Do texto extrai-se uma lição superior que todo místico deve conhecer: o mundo (do ego) pode dar alegrias que são passageiras, da mesma forma como dá muitas tristezas que também são passageiras. A felicidade quem se dá é o próprio homem, transcendendo o ego e alcançando o centro divino, pois “Deus fez os homens retos, mas eles buscaram muitas invenções” (17:19). Note-se que não foi o homem sozinho que se distanciou de sua natureza divina, mas o homem em convívio com os outros homens (eles buscaram muitas invenções). O grupo social passou a discriminar, a pôr rótulos, a estabelecer regras nem sempre justas, e o ser humano se deixou iludir, apegando-se a coisas, pessoas, pensando encontra mundo exterior.

O homem desperto, cuja consciência se expandiu, sabe que há tempo para nascer e para morrer, para plantar e para colher, e é inútil não se conformar com essa lei do universo.

O pregador não é apenas filósofo, mas também um arguto psicólogo, e por isso dá conselhos sábios para uma vida equilibrada:

Não sejas demasiadamente justo, nem exageradamente sábio. Por que te destruirias a ti mesmo?”(7:16).

Não apliques o teu coração a todas as palavras que se dizem” (7:21).

Quem somente observa o tempo nunca semeará, e o que olha para as nuvens nunca segará” (11:4).

Vai, pois, come com alegria o teu pão e bebe gostosamente o teu vinho, pois Deus já de antemão se agrada de tuas obras” (9:7).

Em todo tempo sejam alvas as tuas vestes, e jamais falte óleo sobre a tua cabeça” (9:8).
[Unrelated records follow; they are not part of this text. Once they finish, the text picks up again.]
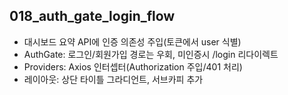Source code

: ## 018_auth_gate_login_flow

- 대시보드 요약 API에 인증 의존성 주입(토큰에서 user 식별)
- AuthGate: 로그인/회원가입 경로는 우회, 미인증시 /login 리다이렉트
- Providers: Axios 인터셉터(Authorization 주입/401 처리)
- 레이아웃: 상단 타이틀 그라디언트, 서브카피 추가


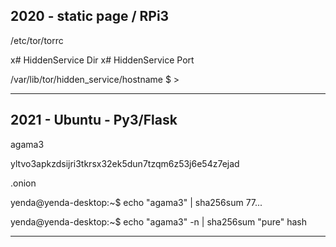 ## 2020 - static page / RPi3

/etc/tor/torrc


x# HiddenService Dir
x# HiddenService Port

 


/var/lib/tor/hidden_service/hostname
$ > 

---

## 2021 - Ubuntu - Py3/Flask


agama3


yltvo3apkzdsijri3tkrsx32ek5dun7tzqm6z53j6e54z7ejad


.onion




yenda@yenda-desktop:~$ echo "agama3" | sha256sum 
77... 

yenda@yenda-desktop:~$ echo "agama3" -n | sha256sum 
"pure" hash

---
Goza a vida com a mulher que amas todos os dias de sua vida fugaz, os quais Deus te deu debaixo do sol, porque esta é a tua porção nesta vida pelo trabalho com que te afadigaste debaixo do sol” (9:9).

Afasta, pois, do teu coração o desgosto e remove de tua carne a dor” (11:10).

Longe de ser homem desiludido e desesperado, como querem alguns intérpretes, o Eclesiastes é um pregador da alegria que se extrai dos prazeres moderados, dos bons pensamentos e da contemplação da natureza. Para os que têm olhos para ver e inteligência para compreender, esse pequeno grande livro faz entender que o desespero, a revolta, a indignação não mudam a ordem das coisas, e para nada servem. Afinal, “o que é torto não se pode endireitar, e o que falta, não se pode calcular” (1:15), mas desfrutar sem apego das alegrias disponíveis e aceitar com compreensão as agruras é suma sabedoria.


FONTE: COVELLO, Sérgio Carlos. Eclesiastes: a arte de viver bem. In: O Rosacruz. n. 251. 1° trimestre 2005. Curitiba: AMORC-GLP, 2005. p. 42-45.